#### [The problem]
Could you set down every record exactly as it appears?

(Stored items from a collection)
#####
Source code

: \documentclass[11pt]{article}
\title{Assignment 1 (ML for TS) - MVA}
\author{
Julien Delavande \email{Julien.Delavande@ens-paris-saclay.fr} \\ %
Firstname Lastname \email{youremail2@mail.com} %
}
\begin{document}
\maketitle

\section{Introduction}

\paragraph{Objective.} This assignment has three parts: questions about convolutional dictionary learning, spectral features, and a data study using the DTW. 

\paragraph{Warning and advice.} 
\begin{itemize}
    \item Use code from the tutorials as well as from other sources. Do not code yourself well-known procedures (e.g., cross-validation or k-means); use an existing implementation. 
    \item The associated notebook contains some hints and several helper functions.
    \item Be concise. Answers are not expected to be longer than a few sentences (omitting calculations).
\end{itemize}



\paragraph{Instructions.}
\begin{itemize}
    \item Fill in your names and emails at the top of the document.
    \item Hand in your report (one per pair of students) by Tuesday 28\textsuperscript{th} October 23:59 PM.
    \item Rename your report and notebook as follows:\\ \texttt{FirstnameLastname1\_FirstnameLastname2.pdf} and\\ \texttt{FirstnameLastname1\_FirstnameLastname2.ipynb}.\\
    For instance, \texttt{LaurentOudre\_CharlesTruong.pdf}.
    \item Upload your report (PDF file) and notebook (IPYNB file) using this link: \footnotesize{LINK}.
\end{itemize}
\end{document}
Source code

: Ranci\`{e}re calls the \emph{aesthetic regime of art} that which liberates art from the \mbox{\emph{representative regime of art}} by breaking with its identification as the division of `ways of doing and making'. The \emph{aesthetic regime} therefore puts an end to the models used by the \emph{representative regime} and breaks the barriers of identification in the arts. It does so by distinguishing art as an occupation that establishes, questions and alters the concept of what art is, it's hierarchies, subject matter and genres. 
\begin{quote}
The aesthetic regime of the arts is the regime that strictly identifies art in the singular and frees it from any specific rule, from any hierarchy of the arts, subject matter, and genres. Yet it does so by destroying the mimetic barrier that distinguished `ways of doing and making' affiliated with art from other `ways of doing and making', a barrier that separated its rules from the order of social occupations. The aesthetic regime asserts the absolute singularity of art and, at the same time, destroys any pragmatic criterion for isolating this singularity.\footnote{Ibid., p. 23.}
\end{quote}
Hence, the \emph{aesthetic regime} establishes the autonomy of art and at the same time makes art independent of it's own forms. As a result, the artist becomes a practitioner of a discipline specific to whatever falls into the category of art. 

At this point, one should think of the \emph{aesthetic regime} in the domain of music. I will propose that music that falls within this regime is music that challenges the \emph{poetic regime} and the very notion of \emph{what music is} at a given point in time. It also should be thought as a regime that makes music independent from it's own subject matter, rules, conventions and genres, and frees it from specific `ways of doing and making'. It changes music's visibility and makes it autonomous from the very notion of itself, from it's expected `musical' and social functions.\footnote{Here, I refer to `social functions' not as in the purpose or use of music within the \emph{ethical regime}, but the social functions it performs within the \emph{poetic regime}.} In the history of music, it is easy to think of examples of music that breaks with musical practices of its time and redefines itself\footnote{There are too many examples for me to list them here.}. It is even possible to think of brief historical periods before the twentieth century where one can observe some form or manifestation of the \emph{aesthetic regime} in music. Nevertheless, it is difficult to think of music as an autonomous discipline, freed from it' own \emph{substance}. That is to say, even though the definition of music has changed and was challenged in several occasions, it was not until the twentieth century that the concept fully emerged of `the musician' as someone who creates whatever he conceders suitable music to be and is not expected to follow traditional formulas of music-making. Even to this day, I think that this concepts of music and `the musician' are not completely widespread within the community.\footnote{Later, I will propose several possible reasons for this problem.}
#####
#### [Response area]
Source code

: \documentclass[11pt]{article}
\title{Assignment 1 (ML for TS) - MVA}
\author{
Julien Delavande \email{Julien.Delavande@ens-paris-saclay.fr} \\ %
Firstname Lastname \email{youremail2@mail.com} %
}
\begin{document}
\maketitle

\section{Introduction}

\paragraph{Objective.} This assignment has three parts: questions about convolutional dictionary learning, spectral features, and a data study using the DTW. 

\paragraph{Warning and advice.} 
\begin{itemize}
    \item Use code from the tutorials as well as from other sources. Do not code yourself well-known procedures (e.g., cross-validation or k-means); use an existing implementation. 
    \item The associated notebook contains some hints and several helper functions.
    \item Be concise. Answers are not expected to be longer than a few sentences (omitting calculations).
\end{itemize}



\paragraph{Instructions.}
\begin{itemize}
    \item Fill in your names and emails at the top of the document.
    \item Hand in your report (one per pair of students) by Tuesday 28\textsuperscript{th} October 23:59 PM.
    \item Rename your report and notebook as follows:\\ \texttt{FirstnameLastname1\_FirstnameLastname2.pdf} and\\ \texttt{FirstnameLastname1\_FirstnameLastname2.ipynb}.\\
    For instance, \texttt{LaurentOudre\_CharlesTruong.pdf}.
    \item Upload your report (PDF file) and notebook (IPYNB file) using this link: \footnotesize{LINK}.
\end{itemize}
\end{document}
Source code

: Ranci\`{e}re calls the \emph{aesthetic regime of art} that which liberates art from the \mbox{\emph{representative regime of art}} by breaking with its identification as the division of `ways of doing and making'. The \emph{aesthetic regime} therefore puts an end to the models used by the \emph{representative regime} and breaks the barriers of identification in the arts. It does so by distinguishing art as an occupation that establishes, questions and alters the concept of what art is, it's hierarchies, subject matter and genres. 
\begin{quote}
The aesthetic regime of the arts is the regime that strictly identifies art in the singular and frees it from any specific rule, from any hierarchy of the arts, subject matter, and genres. Yet it does so by destroying the mimetic barrier that distinguished `ways of doing and making' affiliated with art from other `ways of doing and making', a barrier that separated its rules from the order of social occupations. The aesthetic regime asserts the absolute singularity of art and, at the same time, destroys any pragmatic criterion for isolating this singularity.\footnote{Ibid., p. 23.}
\end{quote}
Hence, the \emph{aesthetic regime} establishes the autonomy of art and at the same time makes art independent of it's own forms. As a result, the artist becomes a practitioner of a discipline specific to whatever falls into the category of art. 

At this point, one should think of the \emph{aesthetic regime} in the domain of music. I will propose that music that falls within this regime is music that challenges the \emph{poetic regime} and the very notion of \emph{what music is} at a given point in time. It also should be thought as a regime that makes music independent from it's own subject matter, rules, conventions and genres, and frees it from specific `ways of doing and making'. It changes music's visibility and makes it autonomous from the very notion of itself, from it's expected `musical' and social functions.\footnote{Here, I refer to `social functions' not as in the purpose or use of music within the \emph{ethical regime}, but the social functions it performs within the \emph{poetic regime}.} In the history of music, it is easy to think of examples of music that breaks with musical practices of its time and redefines itself\footnote{There are too many examples for me to list them here.}. It is even possible to think of brief historical periods before the twentieth century where one can observe some form or manifestation of the \emph{aesthetic regime} in music. Nevertheless, it is difficult to think of music as an autonomous discipline, freed from it' own \emph{substance}. That is to say, even though the definition of music has changed and was challenged in several occasions, it was not until the twentieth century that the concept fully emerged of `the musician' as someone who creates whatever he conceders suitable music to be and is not expected to follow traditional formulas of music-making. Even to this day, I think that this concepts of music and `the musician' are not completely widespread within the community.\footnote{Later, I will propose several possible reasons for this problem.}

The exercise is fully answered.